### TASK DIRECTIONS:
Take the line that has "Video: https://www.youtube.com/watch?v=AWc-aflLi1g" in it and every line after it to the end of the entries, and reproduce them exactly.
==================================================
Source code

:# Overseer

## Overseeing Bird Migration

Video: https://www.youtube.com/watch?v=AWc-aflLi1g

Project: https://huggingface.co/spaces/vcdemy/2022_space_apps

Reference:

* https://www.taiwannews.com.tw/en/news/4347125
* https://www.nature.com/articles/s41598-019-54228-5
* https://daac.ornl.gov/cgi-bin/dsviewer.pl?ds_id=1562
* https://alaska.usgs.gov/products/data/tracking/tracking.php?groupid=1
==================================================
### RESPONSE:
Video: https://www.youtube.com/watch?v=AWc-aflLi1g

Project: https://huggingface.co/spaces/vcdemy/2022_space_apps

Reference:

* https://www.taiwannews.com.tw/en/news/4347125
* https://www.nature.com/articles/s41598-019-54228-5
* https://daac.ornl.gov/cgi-bin/dsviewer.pl?ds_id=1562
* https://alaska.usgs.gov/products/data/tracking/tracking.php?groupid=1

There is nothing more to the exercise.